Anna sedeva sull’orlo del divano, come se fosse una corda tesa.

Sotto di lei — l’imbottitura costosa, regalata a sé stessa, che Elena Michajlovna da tre mesi chiamava «una pacchianata da mercato».

Vasilij, invece, stava spaparanzato sulla poltrona, una gamba sopra l’altra, sgranocchiando semi di girasole, anche se da tempo non era più nell’età in cui si può fare impunemente — padre di due figli, trentotto anni, e ancora scrocchia come se fosse al cortile in prima superiore.

— Allora, Annuška, — disse Elena Michajlovna con tono velenoso, posando rumorosamente sul tavolo la pentola del borsch, — abbiamo parlato con Vasja e abbiamo deciso: vendiamo la tua macchina.

Tanto il tuo lavoro è vicino, mentre a Marinka serve per andare in clinica.

Non può certo prendere il bus con la pancia, no?

«Abbiamo parlato», — pensò ironicamente Anna. — Certo, io sono come un cane al guinzaglio: mi tirano — e vado dove vogliono loro.

— E voi mi avete chiesto qualcosa? — domandò con voce calma ma gelida, guardando la suocera dritta negli occhi.

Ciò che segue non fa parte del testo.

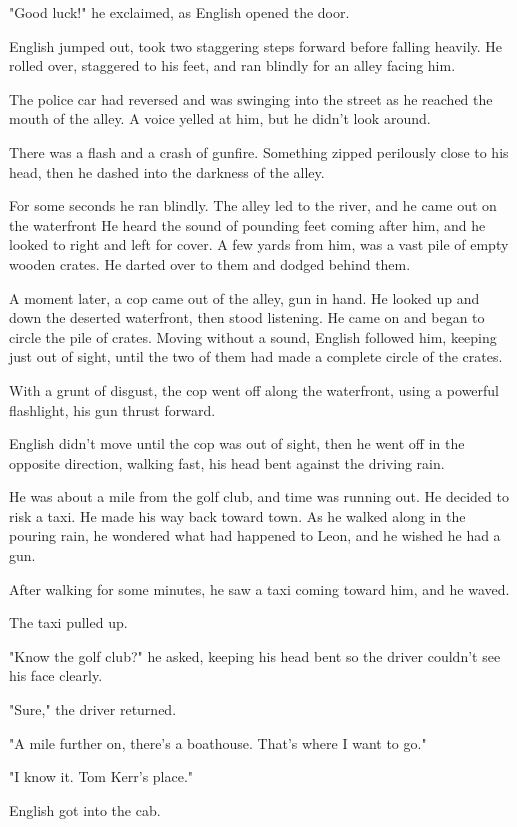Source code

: \documentclass{novel}
\begin{document}
"Good luck!" he exclaimed, as English opened the door.

English jumped out, took two staggering steps forward before falling heavily. He rolled over, staggered to his feet, and ran blindly for an alley facing him.

The police car had reversed and was swinging into the street as he reached the mouth of the alley. A voice yelled at him, but he didn't look around.

There was a flash and a crash of gunfire. Something zipped perilously close to his head, then he dashed into the darkness of the alley.

For some seconds he ran blindly. The alley led to the river, and he came out on the waterfront He heard the sound of pounding feet coming after him, and he looked to right and left for cover. A few yards from him, was a vast pile of empty wooden crates. He darted over to them and dodged behind them.

A moment later, a cop came out of the alley, gun in hand. He looked up and down the deserted waterfront, then stood listening. He came on and began to circle the pile of crates. Moving without a sound, English followed him, keeping just out of sight, until the two of them had made a complete circle of the crates.

With a grunt of disgust, the cop went off along the waterfront, using a powerful flashlight, his gun thrust forward.

English didn't move until the cop was out of sight, then he went off in the opposite direction, walking fast, his head bent against the driving rain.

He was about a mile from the golf club, and time was running out. He decided to risk a taxi. He made his way back toward town. As he walked along in the pouring rain, he wondered what had happened to Leon, and he wished he had a gun.

After walking for some minutes, he saw a taxi coming toward him, and he waved.

The taxi pulled up.

"Know the golf club?" he asked, keeping his head bent so the driver couldn't see his face clearly.

"Sure," the driver returned.

"A mile further on, there's a boathouse. That's where I want to go."

"I know it. Tom Kerr's place."

English got into the cab.
\end{document}
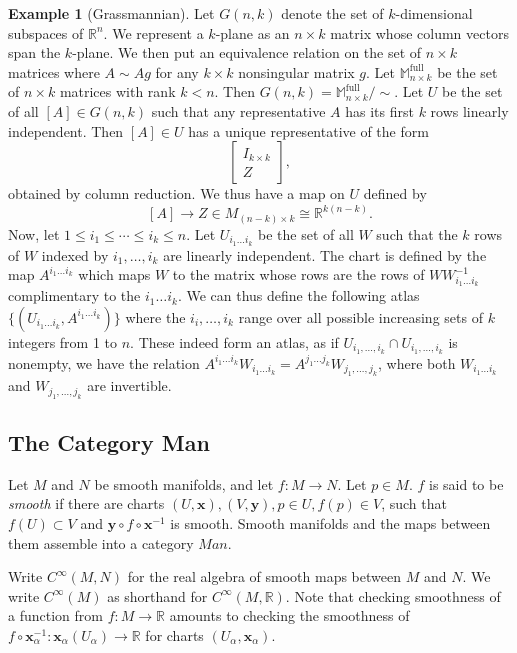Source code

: \documentclass{article}
\theoremstyle{definition}
\newtheorem{ex}{Example}[section]
\newcommand{\R}{\mathbb{R}}
\let\vec\mathbf
\begin{document}
\begin{ex}[Grassmannian]
Let $G(n,k)$ denote the set of $k$-dimensional subspaces of $\R^{n}.$ We represent a $k$-plane as an $n\times k$ matrix whose column vectors span the $k$-plane. We then put an equivalence relation on the set of $n\times k$ matrices where $A\sim Ag$ for any $k\times k$ nonsingular matrix $g$. Let $\mathbb{M}_{n\times k}^{\text{full}}$ be the set of $n\times k$ matrices with rank $k<n$. Then $G(n,k)=\mathbb{M}_{n\times k}^{\text{full}}/\sim.$ Let $U$ be the set of all $[A]\in G(n,k)$ such that any representative $A$ has its first $k$ rows linearly independent. Then $[A]\in U$ has a unique representative of the form
\[
\begin{bmatrix}
I_{k\times k}\\
Z
\end{bmatrix},
\]
obtained by column reduction. We thus have a map on $U$ defined by
\[[A]\rightarrow Z\in M_{(n-k)\times k}\cong\R^{k(n-k)}. \] Now, let $1\leq i_{1}\leq\cdots\leq i_{k}\leq n$. Let $U_{i_{1}\dots i_{k}}$ be the set of all $W$ such that the $k$ rows of $W$ indexed by $i_{1},\dots,i_{k}$ are linearly independent. The chart is defined by the map $A^{i_{1}\dots i_{k}}$ which maps $W$ to the matrix whose rows are the rows of $WW^{-1}_{i_{1}\dots{i_k}}$ complimentary to the $i_{1}\dots i_{k}.$  We can thus define the following atlas $\{(U_{i_{1}\dots i_{k}},A^{i_{1}\dots i_{k}})\}$ where the $i_{i},\dots,i_{k}$ range over all possible increasing sets of $k$ integers from 1 to $n$. These indeed form an atlas, as if $U_{i_{1},\dots,i_{k}}\cap U_{i_{1},\dots,i_{k}}$ is nonempty, we have the relation $A^{i_{1}\dots i_{k}}W_{i_{1}\dots i_{k}}=A^{j_{1}\dots j_{k}}W_{j_{1},\dots,j_{k}}$, where both $W_{i_{1}\dots i_{k}}$ and $W_{j_{1},\dots,j_{k}}$ are invertible. 
\end{ex}
\subsection{The Category Man}
Let $M$ and $N$ be smooth manifolds, and let $f:M\rightarrow N$. Let $p\in M$. $f$ is said to be \textit{smooth} if there are charts $(U,\vec{x}),(V,\vec{y}),p\in U,f(p)\in V$, such that $f(U)\subset V$ and $\vec{y}\circ f\circ\vec{x}^{-1}$ is smooth. Smooth manifolds and the maps between them assemble into a category $Man$.

Write $C^{\infty}(M,N)$ for the real algebra of smooth maps between $M$ and $N$. We write $C^{\infty}(M)$ as shorthand for $C^{\infty}(M,\R).$ Note that checking smoothness of a function from $f:M\rightarrow\R$ amounts to checking the smoothness of $f\circ\vec{x}_{\alpha}^{-1}:\vec{x}_{\alpha}(U_{\alpha})\rightarrow\R$ for charts $(U_{\alpha},\vec{x}_{\alpha})$.
\end{document}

— E che c’è da chiedere, — sbuffò quella, versandosi del borsch, — nella nostra famiglia è così: se qualcuno sta male, tutti aiutano.

È normale. Ho cresciuto mio figlio con questo principio. Ma tu pensi solo a te stessa…

Vasilij, senza alzare gli occhi dal telefono, borbottò:

— Anja, lo sai, Marina è incinta, ora le è difficile… Non è per sempre. Appena si riprende, te la restituiamo.

— Me la restituite? — Anna sorrise amaramente. — Me lo scrivete anche su un foglio?

O come quel prestito per la cucina? Quello che da cinque anni “si conserva” a casa di tua madre?

— Ma che razza di persona sei? — esplose Elena Michajlovna. — Io mica ti sono nemica! Sono una madre!

Dovresti offrirti di aiutare, non stare lì con la faccia da principessa triste!

Tutto ti sembra ingiusto, tutto sbagliato!

Anna si alzò. Senza gridare, senza piangere. Solo stanca di essere paziente.

Troppo a lungo aveva chiuso gli occhi su come quella “dolce famigliola” le tagliava le ali.

Senza dire una parola, andò in camera da letto. E subito cominciò:

— Ma si è offesa? — sussurrò ad alta voce la suocera, come se Anna fosse sorda.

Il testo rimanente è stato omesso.